Autograph Letter Signed, four octavo and two quarto pages, Fort Sheridan, Illinois, January 3, 1910. To Dear Papa, with the original envelope.
“It has happened do you know to what it refers? Well I have decided that other things being quiet I shall get married next September. I have not told Mr or Mrs Ayer yet and have not even made B say positively that she would for fear that it might bother her but she will and they will when I write them which will not be until March as I want B to come out to Chicago and see Aunt Nannie in January or February and a premature announcement might upset things. B would not disguss the date but she did every thing else the church the number of people and all. So it is quite settled at least if you agree with me that it is a good thing.
“Several considerations lead me to September we will be through maneuvers then and so I can get a leave. B will be able to get dresses for a definite season Winter. Also in winter I am on the post and not away. Also unless some thing very fortunate happens we are sure to be here all next winter and summer so will be a year at least in one house which would not be the same were it further postponed. Again both of us would be come so damned used to long range affection that we might never elect to change it and B is learning nothing useful by going to dances and operas which I fancy, at times pool greatly on Mrs. Benides. I fear writers cramp and am also tired writing so I have decided Que dit vous?
“Mr Ayer won’t object at all and Mrs Ayer will always which is but right and natural for she is a splendid woman and I am very fond of her and she of me. Have I got any money that is really my own and do I get any thing besides my pay that does not bother you? You told me last summer but I have forgotten. It is just zero out now but I have been walking around in pumps and a cape with perfect comfort only aware of the cold by the hairs in my nose freezing a sure sign of cold.

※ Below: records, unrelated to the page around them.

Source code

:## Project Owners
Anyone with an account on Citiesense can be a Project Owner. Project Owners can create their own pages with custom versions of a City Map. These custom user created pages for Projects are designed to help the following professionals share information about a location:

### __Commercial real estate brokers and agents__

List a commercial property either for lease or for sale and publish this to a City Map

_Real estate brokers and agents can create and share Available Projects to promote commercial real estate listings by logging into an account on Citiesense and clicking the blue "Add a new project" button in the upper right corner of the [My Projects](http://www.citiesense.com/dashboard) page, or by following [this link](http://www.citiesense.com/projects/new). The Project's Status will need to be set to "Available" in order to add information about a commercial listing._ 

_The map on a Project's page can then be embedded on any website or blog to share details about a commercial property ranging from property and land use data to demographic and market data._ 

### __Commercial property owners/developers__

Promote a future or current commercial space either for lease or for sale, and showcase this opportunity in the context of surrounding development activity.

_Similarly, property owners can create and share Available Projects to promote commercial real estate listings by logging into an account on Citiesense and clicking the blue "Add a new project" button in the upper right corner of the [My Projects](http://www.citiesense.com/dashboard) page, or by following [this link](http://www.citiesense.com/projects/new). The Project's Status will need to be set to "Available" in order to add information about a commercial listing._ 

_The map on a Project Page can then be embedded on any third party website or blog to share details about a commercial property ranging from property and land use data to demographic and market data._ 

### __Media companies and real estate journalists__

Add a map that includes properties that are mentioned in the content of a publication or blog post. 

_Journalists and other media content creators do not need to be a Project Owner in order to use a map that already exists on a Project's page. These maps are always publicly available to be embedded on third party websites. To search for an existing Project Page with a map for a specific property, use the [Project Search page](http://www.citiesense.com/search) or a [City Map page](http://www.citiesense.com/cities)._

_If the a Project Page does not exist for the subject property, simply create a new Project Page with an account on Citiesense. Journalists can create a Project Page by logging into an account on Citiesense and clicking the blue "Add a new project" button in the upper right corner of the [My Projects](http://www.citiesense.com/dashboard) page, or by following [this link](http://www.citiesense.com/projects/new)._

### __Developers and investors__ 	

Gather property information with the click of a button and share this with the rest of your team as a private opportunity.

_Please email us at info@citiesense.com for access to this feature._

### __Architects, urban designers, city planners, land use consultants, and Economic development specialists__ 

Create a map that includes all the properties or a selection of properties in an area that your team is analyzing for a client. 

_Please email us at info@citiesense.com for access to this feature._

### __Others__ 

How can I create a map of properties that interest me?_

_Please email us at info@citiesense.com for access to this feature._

“B gave me some swords of which she was very fond and her mother begged her not to do where as her father said ‘What difference does it make she is only lending them.’ My present for you has just come I will send it in the morning the box has not as yet reached here but I suppose it will in due course of time. I did not write yesterday as I was on the train and did not get here until two AM today.
“Did that Bissel die yet he is such a mess that he should have got it rather than the girl. Tell Aunt Nannie to come east so as to be here a week or two at least and to write and invite B at once and tell her when to come. I must stop with much love to all your devoted son.”
After his graduation from West Point in June 1909 at twenty-four years of age, George S Patton spent a carefree summer in California, then reported to his duty station at Fort Sheridan, Illinois, near Chicago. He had met Beatrice Ayer in 1902 and courted her while leading an extensive social life. “So many dates prompted remorse, guilt, and a sense of worthlessness. How could he have told Bea of his love for her? He was wicked to have caused ‘such a wonderful girl as Bea to love such a fool.’ George S Patton spent Christmas with the Ayers and discussed marriage with Bea. They settled nothing, but they had to make a decision soon, ‘for I would look like an ass hanging around much longer.’ Her father was reluctant to have Beatrice become an Army wife, and he tried to persuade Patton to resign from the military and enter business. George S Patton informed Mr. Ayer of his affinity for the service. Understanding, Mr. Ayer asked Patton for a financial statement of his assets. Having no idea how much he was worth, he asked Papa for the information. Papa’s response surprised George S Patton. ‘I had no notion I was so wealthy.’ Mr. Ayer was surprised too. Patton proposed by letter. Mr. Ayer gave his blessing and informed Patton of his practice of sending his married children a monthly income and of his intention to do the same with Bea. Their engagement was announced. [They] were married at Beverly Farms, Massachusetts, in May 1910” [Martin Blumenson, Patton: The Man Behind the Legend, 1885-1945].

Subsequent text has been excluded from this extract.